(Beginning of Excerpted data)

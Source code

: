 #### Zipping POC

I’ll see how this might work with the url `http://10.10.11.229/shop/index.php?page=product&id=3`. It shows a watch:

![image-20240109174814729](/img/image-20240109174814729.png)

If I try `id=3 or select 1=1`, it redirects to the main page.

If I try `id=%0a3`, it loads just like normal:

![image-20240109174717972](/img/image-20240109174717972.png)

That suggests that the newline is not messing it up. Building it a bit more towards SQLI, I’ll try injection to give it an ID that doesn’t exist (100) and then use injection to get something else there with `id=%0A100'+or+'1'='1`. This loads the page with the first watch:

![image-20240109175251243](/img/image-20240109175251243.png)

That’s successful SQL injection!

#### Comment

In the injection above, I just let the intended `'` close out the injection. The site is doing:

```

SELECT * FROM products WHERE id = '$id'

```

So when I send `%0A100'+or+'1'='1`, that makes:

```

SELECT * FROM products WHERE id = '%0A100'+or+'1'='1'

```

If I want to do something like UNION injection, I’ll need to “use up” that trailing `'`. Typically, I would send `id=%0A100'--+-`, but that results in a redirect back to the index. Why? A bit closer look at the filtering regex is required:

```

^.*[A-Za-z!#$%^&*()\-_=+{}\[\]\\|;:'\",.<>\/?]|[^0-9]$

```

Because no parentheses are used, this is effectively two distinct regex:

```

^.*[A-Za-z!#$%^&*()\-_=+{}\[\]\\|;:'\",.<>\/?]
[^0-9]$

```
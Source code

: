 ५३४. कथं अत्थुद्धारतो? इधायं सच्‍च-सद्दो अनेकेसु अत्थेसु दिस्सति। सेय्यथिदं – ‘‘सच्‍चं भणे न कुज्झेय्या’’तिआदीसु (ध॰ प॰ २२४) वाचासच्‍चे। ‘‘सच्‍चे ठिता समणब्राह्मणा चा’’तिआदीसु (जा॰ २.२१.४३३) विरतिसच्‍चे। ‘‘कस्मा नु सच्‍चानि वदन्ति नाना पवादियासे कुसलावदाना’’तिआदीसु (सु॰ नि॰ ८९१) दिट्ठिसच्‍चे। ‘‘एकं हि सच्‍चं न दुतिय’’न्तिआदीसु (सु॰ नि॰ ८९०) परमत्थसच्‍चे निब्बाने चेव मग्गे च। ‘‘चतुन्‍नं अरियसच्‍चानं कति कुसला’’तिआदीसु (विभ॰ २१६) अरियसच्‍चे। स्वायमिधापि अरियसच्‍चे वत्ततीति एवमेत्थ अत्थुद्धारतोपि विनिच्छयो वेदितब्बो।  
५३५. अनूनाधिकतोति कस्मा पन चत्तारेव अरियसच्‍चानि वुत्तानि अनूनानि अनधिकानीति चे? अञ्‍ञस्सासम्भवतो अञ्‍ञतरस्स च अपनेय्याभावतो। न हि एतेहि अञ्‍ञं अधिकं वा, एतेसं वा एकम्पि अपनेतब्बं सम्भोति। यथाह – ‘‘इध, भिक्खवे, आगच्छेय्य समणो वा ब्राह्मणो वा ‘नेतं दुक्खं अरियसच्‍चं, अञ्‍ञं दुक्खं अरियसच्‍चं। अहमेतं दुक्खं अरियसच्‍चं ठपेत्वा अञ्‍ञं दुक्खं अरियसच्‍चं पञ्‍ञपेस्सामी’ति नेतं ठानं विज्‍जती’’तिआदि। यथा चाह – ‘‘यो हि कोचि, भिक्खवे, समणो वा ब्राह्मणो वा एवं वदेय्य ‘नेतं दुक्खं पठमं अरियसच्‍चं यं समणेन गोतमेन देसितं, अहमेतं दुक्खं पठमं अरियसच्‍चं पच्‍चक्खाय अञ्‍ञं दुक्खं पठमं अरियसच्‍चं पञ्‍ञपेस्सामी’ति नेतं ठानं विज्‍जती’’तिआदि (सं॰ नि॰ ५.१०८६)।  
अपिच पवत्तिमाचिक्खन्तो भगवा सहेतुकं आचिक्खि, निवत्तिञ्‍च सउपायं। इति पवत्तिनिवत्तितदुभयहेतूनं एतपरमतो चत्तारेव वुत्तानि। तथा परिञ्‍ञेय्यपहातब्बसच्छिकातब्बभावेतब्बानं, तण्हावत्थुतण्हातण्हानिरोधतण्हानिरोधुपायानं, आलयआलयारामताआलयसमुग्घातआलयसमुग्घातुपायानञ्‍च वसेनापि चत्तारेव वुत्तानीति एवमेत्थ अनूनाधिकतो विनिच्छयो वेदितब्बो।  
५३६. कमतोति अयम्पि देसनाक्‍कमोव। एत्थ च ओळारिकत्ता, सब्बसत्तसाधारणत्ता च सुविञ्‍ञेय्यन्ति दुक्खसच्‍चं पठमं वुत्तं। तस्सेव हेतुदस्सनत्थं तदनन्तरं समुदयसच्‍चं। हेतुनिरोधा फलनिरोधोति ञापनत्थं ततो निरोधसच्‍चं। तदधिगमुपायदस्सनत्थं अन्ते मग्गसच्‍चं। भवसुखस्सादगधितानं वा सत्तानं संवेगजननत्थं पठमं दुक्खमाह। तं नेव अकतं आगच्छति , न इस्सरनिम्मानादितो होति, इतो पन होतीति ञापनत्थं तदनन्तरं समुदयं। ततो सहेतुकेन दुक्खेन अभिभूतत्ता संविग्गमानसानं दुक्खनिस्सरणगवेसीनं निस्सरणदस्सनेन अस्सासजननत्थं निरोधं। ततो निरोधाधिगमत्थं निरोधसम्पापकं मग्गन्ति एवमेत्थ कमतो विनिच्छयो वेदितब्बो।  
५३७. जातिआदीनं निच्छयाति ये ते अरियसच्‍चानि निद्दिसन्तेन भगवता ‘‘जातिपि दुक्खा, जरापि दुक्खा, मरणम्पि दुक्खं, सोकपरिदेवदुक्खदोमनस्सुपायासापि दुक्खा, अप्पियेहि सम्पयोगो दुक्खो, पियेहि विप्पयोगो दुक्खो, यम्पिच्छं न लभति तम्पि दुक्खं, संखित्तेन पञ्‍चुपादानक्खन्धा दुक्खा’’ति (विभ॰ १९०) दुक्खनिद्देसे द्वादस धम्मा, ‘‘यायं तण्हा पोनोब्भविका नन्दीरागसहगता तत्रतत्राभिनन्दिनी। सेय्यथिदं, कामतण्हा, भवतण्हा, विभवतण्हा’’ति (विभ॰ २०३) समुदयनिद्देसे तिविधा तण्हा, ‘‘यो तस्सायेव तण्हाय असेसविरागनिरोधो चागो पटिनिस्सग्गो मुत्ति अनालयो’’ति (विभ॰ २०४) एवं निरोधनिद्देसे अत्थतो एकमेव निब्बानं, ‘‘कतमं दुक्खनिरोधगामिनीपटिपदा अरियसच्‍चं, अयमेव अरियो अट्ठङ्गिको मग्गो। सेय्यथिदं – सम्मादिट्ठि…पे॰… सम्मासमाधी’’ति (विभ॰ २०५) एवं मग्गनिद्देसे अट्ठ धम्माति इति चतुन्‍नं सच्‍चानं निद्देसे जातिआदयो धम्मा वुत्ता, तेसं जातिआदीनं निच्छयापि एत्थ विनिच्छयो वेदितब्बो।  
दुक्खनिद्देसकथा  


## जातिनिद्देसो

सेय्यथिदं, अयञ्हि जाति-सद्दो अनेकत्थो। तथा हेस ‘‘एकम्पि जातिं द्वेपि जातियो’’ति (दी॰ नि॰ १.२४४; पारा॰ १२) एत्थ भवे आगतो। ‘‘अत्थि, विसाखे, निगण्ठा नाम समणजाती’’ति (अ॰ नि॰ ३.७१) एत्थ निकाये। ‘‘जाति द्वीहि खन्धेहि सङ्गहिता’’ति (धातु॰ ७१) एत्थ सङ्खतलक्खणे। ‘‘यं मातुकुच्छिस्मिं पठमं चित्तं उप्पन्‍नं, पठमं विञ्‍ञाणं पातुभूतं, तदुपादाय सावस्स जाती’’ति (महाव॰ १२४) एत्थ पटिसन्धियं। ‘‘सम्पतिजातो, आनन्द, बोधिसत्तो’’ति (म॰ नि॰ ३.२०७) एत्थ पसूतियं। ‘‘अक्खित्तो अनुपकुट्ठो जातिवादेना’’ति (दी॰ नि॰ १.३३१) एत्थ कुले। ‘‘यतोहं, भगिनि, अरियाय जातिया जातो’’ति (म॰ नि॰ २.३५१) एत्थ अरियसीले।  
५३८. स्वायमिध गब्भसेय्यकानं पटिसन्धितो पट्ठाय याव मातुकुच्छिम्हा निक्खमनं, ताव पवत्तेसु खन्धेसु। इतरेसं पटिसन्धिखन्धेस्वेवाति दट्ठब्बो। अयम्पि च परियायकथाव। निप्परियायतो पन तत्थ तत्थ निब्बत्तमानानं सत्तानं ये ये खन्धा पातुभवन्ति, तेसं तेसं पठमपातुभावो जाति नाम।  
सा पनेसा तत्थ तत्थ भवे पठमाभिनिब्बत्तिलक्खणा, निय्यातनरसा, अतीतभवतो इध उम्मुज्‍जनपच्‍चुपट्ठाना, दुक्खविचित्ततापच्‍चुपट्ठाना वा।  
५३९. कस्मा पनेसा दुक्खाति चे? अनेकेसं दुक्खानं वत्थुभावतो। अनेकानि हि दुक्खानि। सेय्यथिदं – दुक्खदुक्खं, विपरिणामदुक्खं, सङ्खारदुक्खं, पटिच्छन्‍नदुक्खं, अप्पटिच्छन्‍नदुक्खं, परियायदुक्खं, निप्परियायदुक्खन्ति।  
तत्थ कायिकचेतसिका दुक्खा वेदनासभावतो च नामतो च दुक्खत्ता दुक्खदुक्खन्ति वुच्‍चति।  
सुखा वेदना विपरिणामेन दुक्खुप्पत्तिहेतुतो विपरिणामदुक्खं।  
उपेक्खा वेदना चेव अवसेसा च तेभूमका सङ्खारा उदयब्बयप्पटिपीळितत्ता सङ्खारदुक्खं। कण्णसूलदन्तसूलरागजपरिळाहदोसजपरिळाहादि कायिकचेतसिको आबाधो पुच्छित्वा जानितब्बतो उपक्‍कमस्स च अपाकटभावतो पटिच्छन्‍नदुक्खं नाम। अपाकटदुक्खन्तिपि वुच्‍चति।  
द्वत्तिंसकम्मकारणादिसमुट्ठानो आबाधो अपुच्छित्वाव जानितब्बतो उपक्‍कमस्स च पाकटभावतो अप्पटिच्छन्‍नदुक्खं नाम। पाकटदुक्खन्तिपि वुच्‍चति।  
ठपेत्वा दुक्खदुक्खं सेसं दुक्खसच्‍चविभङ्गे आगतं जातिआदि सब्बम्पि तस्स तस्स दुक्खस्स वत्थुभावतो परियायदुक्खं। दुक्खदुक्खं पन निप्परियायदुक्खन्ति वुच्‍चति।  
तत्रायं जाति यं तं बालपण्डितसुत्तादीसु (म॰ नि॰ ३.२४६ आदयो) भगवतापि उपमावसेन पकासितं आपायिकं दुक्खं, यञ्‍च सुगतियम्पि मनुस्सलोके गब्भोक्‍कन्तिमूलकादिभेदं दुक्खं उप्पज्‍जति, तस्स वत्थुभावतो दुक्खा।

(End of Excerpted data)

--- What needs to be done ---
Among the entries above, copy exactly only the lines starting with the one containing "५३७. जातिआदीनं निच्छयाति" and going through the one containing "सुखा वेदना विपरिणामेन", both ends included.

--- Task response ---
५३७. जातिआदीनं निच्छयाति ये ते अरियसच्‍चानि निद्दिसन्तेन भगवता ‘‘जातिपि दुक्खा, जरापि दुक्खा, मरणम्पि दुक्खं, सोकपरिदेवदुक्खदोमनस्सुपायासापि दुक्खा, अप्पियेहि सम्पयोगो दुक्खो, पियेहि विप्पयोगो दुक्खो, यम्पिच्छं न लभति तम्पि दुक्खं, संखित्तेन पञ्‍चुपादानक्खन्धा दुक्खा’’ति (विभ॰ १९०) दुक्खनिद्देसे द्वादस धम्मा, ‘‘यायं तण्हा पोनोब्भविका नन्दीरागसहगता तत्रतत्राभिनन्दिनी। सेय्यथिदं, कामतण्हा, भवतण्हा, विभवतण्हा’’ति (विभ॰ २०३) समुदयनिद्देसे तिविधा तण्हा, ‘‘यो तस्सायेव तण्हाय असेसविरागनिरोधो चागो पटिनिस्सग्गो मुत्ति अनालयो’’ति (विभ॰ २०४) एवं निरोधनिद्देसे अत्थतो एकमेव निब्बानं, ‘‘कतमं दुक्खनिरोधगामिनीपटिपदा अरियसच्‍चं, अयमेव अरियो अट्ठङ्गिको मग्गो। सेय्यथिदं – सम्मादिट्ठि…पे॰… सम्मासमाधी’’ति (विभ॰ २०५) एवं मग्गनिद्देसे अट्ठ धम्माति इति चतुन्‍नं सच्‍चानं निद्देसे जातिआदयो धम्मा वुत्ता, तेसं जातिआदीनं निच्छयापि एत्थ विनिच्छयो वेदितब्बो।  
दुक्खनिद्देसकथा  


## जातिनिद्देसो

सेय्यथिदं, अयञ्हि जाति-सद्दो अनेकत्थो। तथा हेस ‘‘एकम्पि जातिं द्वेपि जातियो’’ति (दी॰ नि॰ १.२४४; पारा॰ १२) एत्थ भवे आगतो। ‘‘अत्थि, विसाखे, निगण्ठा नाम समणजाती’’ति (अ॰ नि॰ ३.७१) एत्थ निकाये। ‘‘जाति द्वीहि खन्धेहि सङ्गहिता’’ति (धातु॰ ७१) एत्थ सङ्खतलक्खणे। ‘‘यं मातुकुच्छिस्मिं पठमं चित्तं उप्पन्‍नं, पठमं विञ्‍ञाणं पातुभूतं, तदुपादाय सावस्स जाती’’ति (महाव॰ १२४) एत्थ पटिसन्धियं। ‘‘सम्पतिजातो, आनन्द, बोधिसत्तो’’ति (म॰ नि॰ ३.२०७) एत्थ पसूतियं। ‘‘अक्खित्तो अनुपकुट्ठो जातिवादेना’’ति (दी॰ नि॰ १.३३१) एत्थ कुले। ‘‘यतोहं, भगिनि, अरियाय जातिया जातो’’ति (म॰ नि॰ २.३५१) एत्थ अरियसीले।  
५३८. स्वायमिध गब्भसेय्यकानं पटिसन्धितो पट्ठाय याव मातुकुच्छिम्हा निक्खमनं, ताव पवत्तेसु खन्धेसु। इतरेसं पटिसन्धिखन्धेस्वेवाति दट्ठब्बो। अयम्पि च परियायकथाव। निप्परियायतो पन तत्थ तत्थ निब्बत्तमानानं सत्तानं ये ये खन्धा पातुभवन्ति, तेसं तेसं पठमपातुभावो जाति नाम।  
सा पनेसा तत्थ तत्थ भवे पठमाभिनिब्बत्तिलक्खणा, निय्यातनरसा, अतीतभवतो इध उम्मुज्‍जनपच्‍चुपट्ठाना, दुक्खविचित्ततापच्‍चुपट्ठाना वा।  
५३९. कस्मा पनेसा दुक्खाति चे? अनेकेसं दुक्खानं वत्थुभावतो। अनेकानि हि दुक्खानि। सेय्यथिदं – दुक्खदुक्खं, विपरिणामदुक्खं, सङ्खारदुक्खं, पटिच्छन्‍नदुक्खं, अप्पटिच्छन्‍नदुक्खं, परियायदुक्खं, निप्परियायदुक्खन्ति।  
तत्थ कायिकचेतसिका दुक्खा वेदनासभावतो च नामतो च दुक्खत्ता दुक्खदुक्खन्ति वुच्‍चति।  
सुखा वेदना विपरिणामेन दुक्खुप्पत्तिहेतुतो विपरिणामदुक्खं।  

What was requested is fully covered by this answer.